La fameuse Danse de Saint-Guy, qui désola les provinces du Rhin pendant le XIVe et le XVe siècle et dont nous avons montré ailleurs les analogies frappantes avec la grande hystérie de nos jours, ne s’éteignit que lentement. Nous en retrouvons les derniers vestiges au XVIe siècle dans ces processions dansantes qui, à des époques déterminées de l’année, avaient lieu, en manière de pèlerinage, à certaines chapelles privilégiées.

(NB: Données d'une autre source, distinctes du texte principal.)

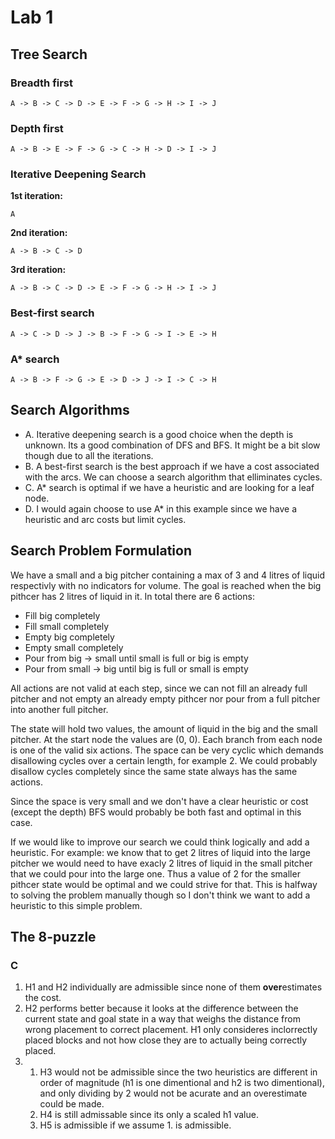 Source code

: # Lab 1

## Tree Search

### Breadth first

`A -> B -> C -> D -> E -> F -> G -> H -> I -> J`

### Depth first

`A -> B -> E -> F -> G -> C -> H -> D -> I -> J`

### Iterative Deepening Search

**1st iteration:**

`A`

**2nd iteration:**

`A -> B -> C -> D`

**3rd iteration:**

`A -> B -> C -> D -> E -> F -> G -> H -> I -> J`

### Best-first search

`A -> C -> D -> J -> B -> F -> G -> I -> E -> H`

### A* search

`A -> B -> F -> G -> E -> D -> J -> I -> C -> H`

## Search Algorithms

- A.
Iterative deepening search is a good choice when the depth is unknown. Its a good combination of DFS and BFS. It might be a bit slow though due to all the iterations.
- B.
A best-first search is the best approach if we have a cost associated with the arcs. We can choose a search algorithm that elliminates cycles.
- C.
A* search is optimal if we have a heuristic and are looking for a leaf node.
- D.
I would again choose to use A* in this example since we have a heuristic and arc costs but limit cycles.

## Search Problem Formulation

We have a small and a big pitcher containing a max of 3 and 4 litres of liquid respectivly with no indicators for volume. The goal is reached when the big pithcer has 2 litres of liquid in it. In total there are 6 actions:

- Fill big completely
- Fill small completely
- Empty big completely
- Empty small completely
- Pour from big -> small until small is full or big is empty
- Pour from small -> big until big is full or small is empty

All actions are not valid at each step, since we can not fill an already full pitcher and not empty an already empty pithcer nor pour from a full pitcher into another full pitcher.

The state will hold two values, the amount of liquid in the big and the small pitcher. At the start node the values are (0, 0). Each branch from each node is one of the valid six actions. The space can be very cyclic which demands disallowing cycles over a certain length, for example 2. We could probably disallow cycles completely since the same state always has the same actions.

Since the space is very small and we don't have a clear heuristic or cost (except the depth) BFS would probably be both fast and optimal in this case.

If we would like to improve our search we could think logically and add a heuristic. For example: we know that to get 2 litres of liquid into the large pitcher we would need to have exacly 2 litres of liquid in the small pitcher that we could pour into the large one. Thus a value of 2 for the smaller pithcer state would be optimal and we could strive for that. This is halfway to solving the problem manually though so I don't think we want to add a heuristic to this simple problem.

## The 8-puzzle

### C

1. H1 and H2 individually are admissible since none of them **over**estimates the cost.
2. H2 performs better because it looks at the difference between the current state and goal state in a way that weighs the distance from wrong placement to correct placement. H1 only consideres inclorrectly placed blocks and not how close they are to actually being correctly placed.
3.
   1. H3 would not be admissible since the two heuristics are different in order of magnitude (h1 is one dimentional and h2 is two dimentional), and only dividing by 2 would not be acurate and an overestimate could be made.
   2. H4 is still admissable since its only a scaled h1 value.
   3. H5 is admissible if we assume 1. is admissible.
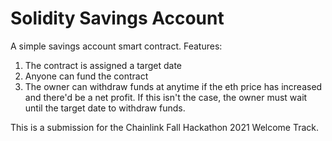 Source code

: # Solidity Savings Account

A simple savings account smart contract. Features:

1. The contract is assigned a target date
2. Anyone can fund the contract
3. The owner can withdraw funds at anytime if the eth price has increased and there'd be a net profit. If this isn't the case, the owner must wait until the target date to withdraw funds.

This is a submission for the Chainlink Fall Hackathon 2021 Welcome Track.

Le hasard voulut qu’un maître dessinateur et peintre, Pierre Breughel, fut témoin d’un de ces singuliers pèlerinages qui se rendait à l’église de Saint-Willibrod, à Epternach, près Luxembourg. Un spectacle si plein de singularité et de mouvement était bien fait pour tenter le crayon de celui qu’on a surnommé le « peintre des paysans » ou encore Wiensen Breughel, Breughel le drôle. Et c’est pour nous une véritable bonne fortune que le dessin d’un maître si habile et si consciencieux. Il est facile, en effet, d’y reconnaître à première vue que l’hystérie et l’hystéro-épilepsie jouaient là, comme elles l’ont fait dans les épidémies proprement dites, un rôle prédominant.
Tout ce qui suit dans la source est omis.